Boise Time - By Brian Law

He sat up in bed, half awake, picked-up his t-shirt, smelled it, shrugged and put it on. The early morning sun was just peaking over the eastern hills of Boise, his newly adopted town, and it was chilly outside. He still hadn’t got used to that, moving from Santa Monica and all just a few months before with his mom and his brother. Running his fingers through his hair, he slowly arose and walked to the bathroom to pee. The clock on his dresser showed it was 5:05. Jesus! 

Padding downstairs, trying to be quiet, he walked through the kitchen and then through a door that led down to the basement. The eerie glow of many computer screens was all that illuminated the space, and the only sound he heard was the rapid clickety-clack of his brother’s typing on a computer keyboard. 

“Any pizza left from last night?” he asked his brother. 

“Yeah. It’s still in the box over there,” his brother indicated with a casual toss of his head, continuing without interruption his typing on the keyboard. 

Grabbing the last cold slice of pizza from the box, he moved behind his brother and looked at the computer screen as he ate. “Any specials today?” he asked, his mouth half-full of pizza. 

“He’s offering a thousand for any officer above colonel today,” was his brother’s answer. 

“Nice. How about equipment specials?” he wondered. 

“Same as always. Heavy artillery, rocket launchers, and comms centers are all five hundred each,” his brother replied matter-of-factly. 

He moved into the seat next to his brother and logged-in to the same program his brother was using. “Okay, I’m live. What am I seeing?” he asked. 

“Got a phone convo going between Moscow and some muckety-muck near the front. I’ve designated it as Red 1. See it?” his brother said. 

“Yep. I’m listening in. Guy in Ukraine is asking for clearance to attack. Want to earn a thou, bro?” he suggested. 

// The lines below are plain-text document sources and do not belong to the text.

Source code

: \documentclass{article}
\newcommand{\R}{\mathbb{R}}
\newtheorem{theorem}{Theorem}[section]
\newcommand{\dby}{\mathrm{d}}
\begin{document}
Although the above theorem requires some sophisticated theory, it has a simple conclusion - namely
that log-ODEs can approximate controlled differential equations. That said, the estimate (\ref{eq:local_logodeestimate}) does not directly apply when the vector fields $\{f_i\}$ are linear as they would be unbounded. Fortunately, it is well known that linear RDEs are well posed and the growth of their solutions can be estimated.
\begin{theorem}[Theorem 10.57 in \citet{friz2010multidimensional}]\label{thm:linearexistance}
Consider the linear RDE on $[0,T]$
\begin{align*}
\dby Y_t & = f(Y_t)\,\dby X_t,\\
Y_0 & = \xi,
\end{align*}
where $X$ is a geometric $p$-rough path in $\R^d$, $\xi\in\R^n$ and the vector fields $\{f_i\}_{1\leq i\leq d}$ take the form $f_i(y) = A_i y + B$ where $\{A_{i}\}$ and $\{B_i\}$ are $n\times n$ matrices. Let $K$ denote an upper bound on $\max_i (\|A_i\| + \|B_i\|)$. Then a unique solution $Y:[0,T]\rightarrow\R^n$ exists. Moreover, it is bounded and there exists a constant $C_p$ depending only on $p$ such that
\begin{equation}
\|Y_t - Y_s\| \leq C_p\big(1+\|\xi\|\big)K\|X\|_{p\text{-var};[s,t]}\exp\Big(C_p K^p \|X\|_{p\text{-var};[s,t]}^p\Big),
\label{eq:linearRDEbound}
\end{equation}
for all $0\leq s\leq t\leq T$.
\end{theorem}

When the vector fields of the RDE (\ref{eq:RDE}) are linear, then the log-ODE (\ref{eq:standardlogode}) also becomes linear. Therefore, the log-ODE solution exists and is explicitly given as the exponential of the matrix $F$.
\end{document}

“Read my mind. I’ve armed the drone and am moving to within range as we speak.” 

Just then their mother appeared at the top of the stairs and yelled down, “Hey, you two, breakfast in ten minutes. You got to get cleaned up and ready for school! You know what happens if you’re late again for home room.” 

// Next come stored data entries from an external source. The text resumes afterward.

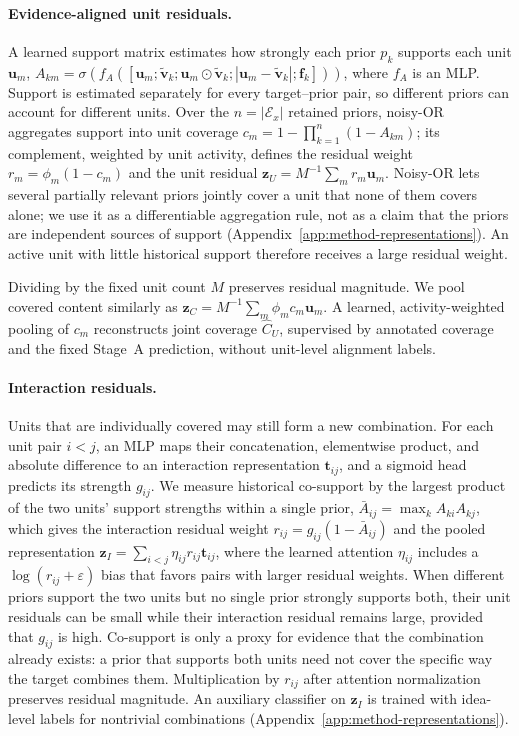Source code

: \paragraph{Evidence-aligned unit residuals.}
\label{sec:method-unit-residual}
A learned support matrix estimates how strongly each prior $p_k$ supports each
unit $\boldsymbol{u}_m$,
$A_{km}=\sigma(f_A([\boldsymbol{u}_m;\widetilde{\boldsymbol{v}}_k;
\boldsymbol{u}_m\odot\widetilde{\boldsymbol{v}}_k;
|\boldsymbol{u}_m-\widetilde{\boldsymbol{v}}_k|;\boldsymbol{f}_k]))$, where
$f_A$ is an MLP. Support is estimated separately for every target--prior pair,
so different priors can account for different units. Over the
$n=|\mathcal{E}_x|$ retained priors, noisy-OR \citep{pearl1988probabilistic}
aggregates support into unit
coverage $c_m=1-\prod_{k=1}^{n}(1-A_{km})$; its complement, weighted by unit
activity, defines the residual weight $r_m=\phi_m(1-c_m)$ and the unit residual
$\boldsymbol{z}_U=M^{-1}\sum_m r_m\boldsymbol{u}_m$. Noisy-OR lets several
partially relevant priors jointly cover a unit that none of them covers alone;
we use it as a differentiable aggregation rule, not as a claim that the priors
are independent sources of support
(Appendix~\ref{app:method-representations}). An active unit with little
historical support therefore receives a large residual weight.

Dividing by the fixed unit count $M$ preserves residual magnitude. We pool
covered content similarly as
$\boldsymbol{z}_C=M^{-1}\sum_m\phi_mc_m\boldsymbol{u}_m$.
A learned, activity-weighted pooling of $c_m$ reconstructs joint coverage
$\widehat C_U$, supervised by annotated coverage and the fixed Stage~A
prediction, without unit-level alignment labels.

\paragraph{Interaction residuals.}
\label{sec:method-interaction}
Units that are individually covered may still form a new combination. For each
unit pair $i<j$, an MLP maps their concatenation, elementwise product, and
absolute difference to an interaction representation $\boldsymbol{t}_{ij}$,
and a sigmoid head predicts its strength $g_{ij}$. We measure historical
co-support by the largest product of the two units' support strengths within a
single prior, $\bar{A}_{ij}=\max_k A_{ki}A_{kj}$, which gives the interaction
residual weight $r_{ij}=g_{ij}(1-\bar{A}_{ij})$ and the pooled representation
$\boldsymbol{z}_I=\sum_{i<j}\eta_{ij}r_{ij}\boldsymbol{t}_{ij}$, where the
learned attention $\eta_{ij}$ includes a $\log(r_{ij}+\varepsilon)$ bias that
favors pairs with larger residual weights. When different priors support the
two units but no single prior strongly supports both, their unit residuals can
be small while their interaction residual remains large, provided that
$g_{ij}$ is high. Co-support is only a proxy for evidence that the combination already exists: a prior that supports both units need not cover the specific
way the target combines them. Multiplication by $r_{ij}$ after attention normalization preserves residual
magnitude. An auxiliary classifier on $\boldsymbol{z}_I$ is
trained with idea-level labels for nontrivial combinations
(Appendix~\ref{app:method-representations}).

“Okay, mom. Be up in a jiff,” his brother yelled back. He turned, put his finger on a red button, and looked at his brother. “We good?” 

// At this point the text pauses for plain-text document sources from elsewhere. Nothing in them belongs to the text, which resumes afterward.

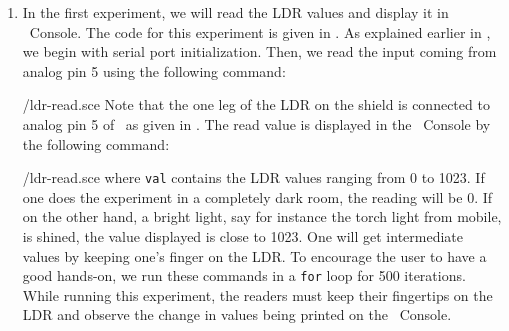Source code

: \begin{enumerate}
  \item In the first experiment, we will read the LDR values and display it in
        \scilab\ Console. The code for this experiment is 
        given in  . As explained earlier in , 
        we begin with serial port initialization. Then, we read the input coming from
        analog pin 5 using the following command:  
        
        {\LocLDRscicode/ldr-read.sce}
        Note that the one leg of the LDR on
        the shield is connected to analog pin 5 of \arduino\, 
        as given in . The read value is displayed in the 
        \scilab\ Console by the following command: 
        
        {\LocLDRscicode/ldr-read.sce} where {\tt val} contains
        the LDR values ranging from 0 to 1023. If one does the experiment in a completely dark room, the
        reading will be 0. If on the other hand, a bright light, say for instance the torch
        light from mobile, is shined, the value displayed is close to 1023. One will get
        intermediate values by keeping one’s finger on the LDR. To
        encourage the user to have a good hands-on, we run these commands in
        a {\tt for} loop for 500 iterations. While running this experiment, the readers must keep their fingertips on the LDR and
        observe the change in values being printed on the \scilab\ Console. 
        
        
        

\end{enumerate}
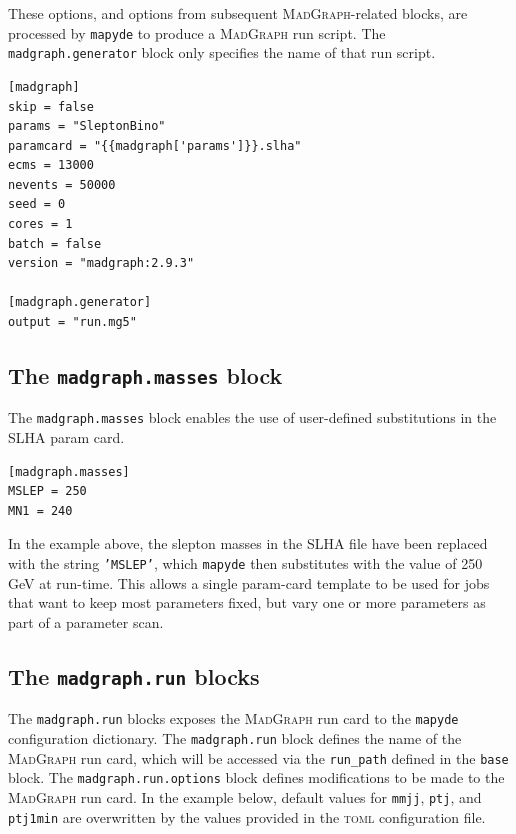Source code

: \documentclass{article}
\newcommand{\mapyde}{\texttt{mapyde}}
\newcommand{\madgraph}{\textsc{MadGraph}}
\newcommand{\toml}{\textsc{toml}}
\begin{document}
These options, and options from subsequent \madgraph-related blocks, are processed by \mapyde{} to produce a \madgraph{} run script.  The \texttt{madgraph.generator} block only specifies the name of that run script.

\begin{listing}[H]
	\begin{verbatim}
[madgraph]
skip = false
params = "SleptonBino"
paramcard = "{{madgraph['params']}}.slha"
ecms = 13000
nevents = 50000
seed = 0
cores = 1
batch = false
version = "madgraph:2.9.3"

[madgraph.generator]
output = "run.mg5"
        \end{verbatim}
	\caption{The \texttt{madgraph} block of an example \toml{} configuration file for generating slepton events.}
	\label{slepton-config-madgraph}
\end{listing}


\subsection{The \texttt{madgraph.masses} block}
\label{ssec:the-madgraph-masses-block}

The \texttt{madgraph.masses} block enables the use of user-defined substitutions in the SLHA param card.

\begin{listing}[H]
	\begin{verbatim}
[madgraph.masses]
MSLEP = 250
MN1 = 240
        \end{verbatim}
	\caption{The \texttt{madgraph.masses} block of an example \toml{} configuration file for generating slepton events.}
	\label{slepton-config-masses}
\end{listing}

In the example above, the slepton masses in the SLHA file have been replaced with the string \texttt{'{{MSLEP}}'}, which \mapyde{} then substitutes with the value of 250 GeV at run-time.  This allows a single param-card template to be used for jobs that want to keep most parameters fixed, but vary one or more parameters as part of a parameter scan.

\subsection{The \texttt{madgraph.run} blocks}
\label{ssec:the-madgraph-run-blocks}

The \texttt{madgraph.run} blocks exposes the \madgraph{} run card to the \mapyde{} configuration dictionary.  The \texttt{madgraph.run} block defines the name of the \madgraph{} run card, which will be accessed via the \texttt{run\_path} defined in the \texttt{base} block.  The \texttt{madgraph.run.options} block defines modifications to be made to the \madgraph{} run card.  In the example below, default values for \texttt{mmjj}, \texttt{ptj}, and \texttt{ptj1min} are overwritten by the values provided in the \toml{} configuration file.
\end{document}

“Yeah. I’ll stay on the line and let you know what happens.” 

His brother pushed the red button and as he listened over the phone, his brother counted down. “Three, two, one!” 

“Okay. Phone went dead,” he said, smiling. He looked up at the clock on the wall that showed Ukrainian time. “Ruined somebody’s dinner I’d say,” he chuckled. 

“Whatever,” his brother replied as he shut down his computer and headed for the stairs and breakfast.